Noé Debré : « J’ai grandi à Strasbourg, tout près du Parlement européen. Et quand j’ai débarqué à Paris, je me suis rendu compte de combien les institutions européennes étaient lointaines et mystérieuses pour beaucoup de monde. C’était en 2005 au moment où le traité établissant une Constitution pour l’Europe a été soumis au référendum… J’ai donc toujours eu l’intuition que le Parlement européen était un lieu de fiction intéressant, un endroit romanesque…

Votre intérêt pour l’Europe trouve donc ses racines dans vos origines alsaciennes

En tout cas, c’est mon hypothèse ! En grandissant en Alsace, on reçoit une éducation européenne singulière, on fait l’expérience de l’Europe, on la vit au quotidien, ne serait-ce qu’en pouvant se rendre en Allemagne en traversant une frontière qui n’existe pas. Ce territoire-là, son meilleur qualificatif, c’est « européen ». 

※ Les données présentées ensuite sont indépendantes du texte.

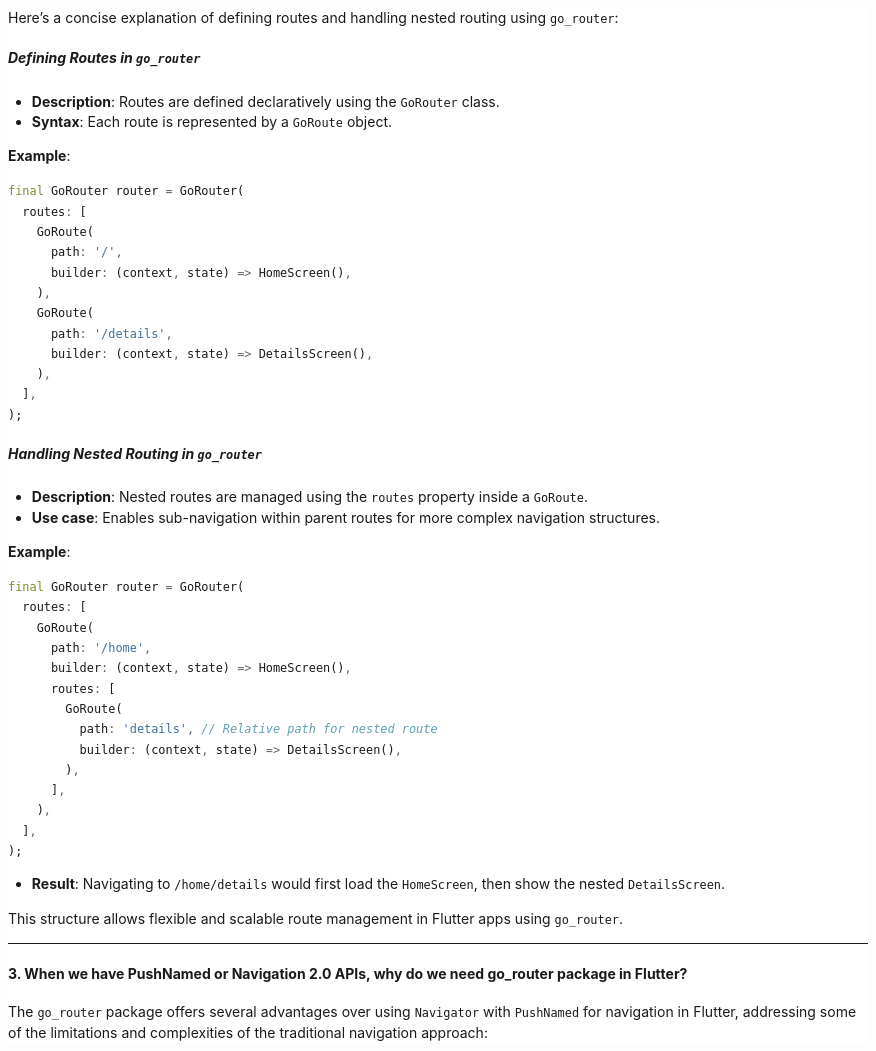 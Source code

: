Here’s a concise explanation of defining routes and handling nested routing using `go_router`:

##### **Defining Routes in `go_router`**
- **Description**: Routes are defined declaratively using the `GoRouter` class.
- **Syntax**: Each route is represented by a `GoRoute` object.
  
**Example**:
```dart
final GoRouter router = GoRouter(
  routes: [
    GoRoute(
      path: '/',
      builder: (context, state) => HomeScreen(),
    ),
    GoRoute(
      path: '/details',
      builder: (context, state) => DetailsScreen(),
    ),
  ],
);
```

##### **Handling Nested Routing in `go_router`**
- **Description**: Nested routes are managed using the `routes` property inside a `GoRoute`.
- **Use case**: Enables sub-navigation within parent routes for more complex navigation structures.

**Example**:
```dart
final GoRouter router = GoRouter(
  routes: [
    GoRoute(
      path: '/home',
      builder: (context, state) => HomeScreen(),
      routes: [
        GoRoute(
          path: 'details', // Relative path for nested route
          builder: (context, state) => DetailsScreen(),
        ),
      ],
    ),
  ],
);
```
- **Result**: Navigating to `/home/details` would first load the `HomeScreen`, then show the nested `DetailsScreen`.

This structure allows flexible and scalable route management in Flutter apps using `go_router`.

------------

#### 3. When we have PushNamed or Navigation 2.0 APIs, why do we need go_router package in Flutter?

The `go_router` package offers several advantages over using `Navigator` with `PushNamed` for navigation in Flutter, addressing some of the limitations and complexities of the traditional navigation approach:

Créateur de la série « Parlement », Noé Debré a grandi non loin du Parlement européen à Strasbourg. (Photo : Simon Birman)

Mettre l’Europe à l’écran dans une fiction, n’est-ce pas un pari risqué ? 

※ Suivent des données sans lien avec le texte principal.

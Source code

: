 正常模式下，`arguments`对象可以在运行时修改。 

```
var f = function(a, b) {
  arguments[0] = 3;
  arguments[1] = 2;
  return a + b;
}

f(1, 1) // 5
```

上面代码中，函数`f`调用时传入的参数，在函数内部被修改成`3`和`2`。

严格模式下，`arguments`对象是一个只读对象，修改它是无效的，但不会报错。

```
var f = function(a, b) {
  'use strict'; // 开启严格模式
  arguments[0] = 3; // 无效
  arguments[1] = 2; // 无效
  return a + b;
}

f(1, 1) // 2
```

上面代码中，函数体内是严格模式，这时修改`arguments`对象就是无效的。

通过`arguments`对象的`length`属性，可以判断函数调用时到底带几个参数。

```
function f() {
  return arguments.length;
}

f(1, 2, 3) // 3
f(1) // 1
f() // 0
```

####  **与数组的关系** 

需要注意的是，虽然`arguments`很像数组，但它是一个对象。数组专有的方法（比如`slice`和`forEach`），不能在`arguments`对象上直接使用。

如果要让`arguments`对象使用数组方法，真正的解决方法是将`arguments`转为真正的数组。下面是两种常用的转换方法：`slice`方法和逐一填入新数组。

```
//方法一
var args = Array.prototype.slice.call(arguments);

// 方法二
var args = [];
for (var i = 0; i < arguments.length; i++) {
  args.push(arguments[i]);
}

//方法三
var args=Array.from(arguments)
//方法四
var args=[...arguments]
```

Si ! Mais artistiquement, cela n’a que des avantages. C’est un territoire largement non exploré en fiction. J’aurais été bien en peine d’imaginer une série policière : dès qu’on allume la télé, il y a en a une qui passe ! Alors que ce qui est intéressant avec le Parlement européen, c’est qu’où que l’on aille, quoi que l’on filme, c’est nouveau en termes de représentation. 

« Pour s’inspirer, on s’est fait accrédités par des copains »

Comment avez-vous travaillé pour écrire « Parlement » ? 

Nous étions quatre co-auteurs [avec Maxime Calligaro, Pierre Dorac et Daran Johnson, ndlr] – dont deux travaillent dans les institutions européennes. Nous avons convenu de sessions d’écriture une fois par mois, tantôt à Bruxelles, tantôt à Strasbourg. Pendant les plénières à Strasbourg, c’était génial, on se faisait accréditer par des copains pour entrer, on se trouvait une salle vide pour travailler. Puis on mangeait à la cantine avec des assistants, on prenait un café avec des fonctionnaires, et le tout nourrissait la série ! 

Ce furent vos premiers pas au Parlement européen ? 

Non, la première fois que je suis allé au Parlement à Strasbourg, c’était pendant une sortie de classe en primaire ! Et j’en ai enchaînées quelques unes du genre par la suite ! Le bâtiment est tellement plus beau à Strasbourg qu’à Bruxelles, et plus monumental. Visuellement, il est plus saisissant. 

Aurait-il été possible de faire cette série sans y intégrer l’interminable « bataille du siège » entre Bruxelles et Strasbourg ? 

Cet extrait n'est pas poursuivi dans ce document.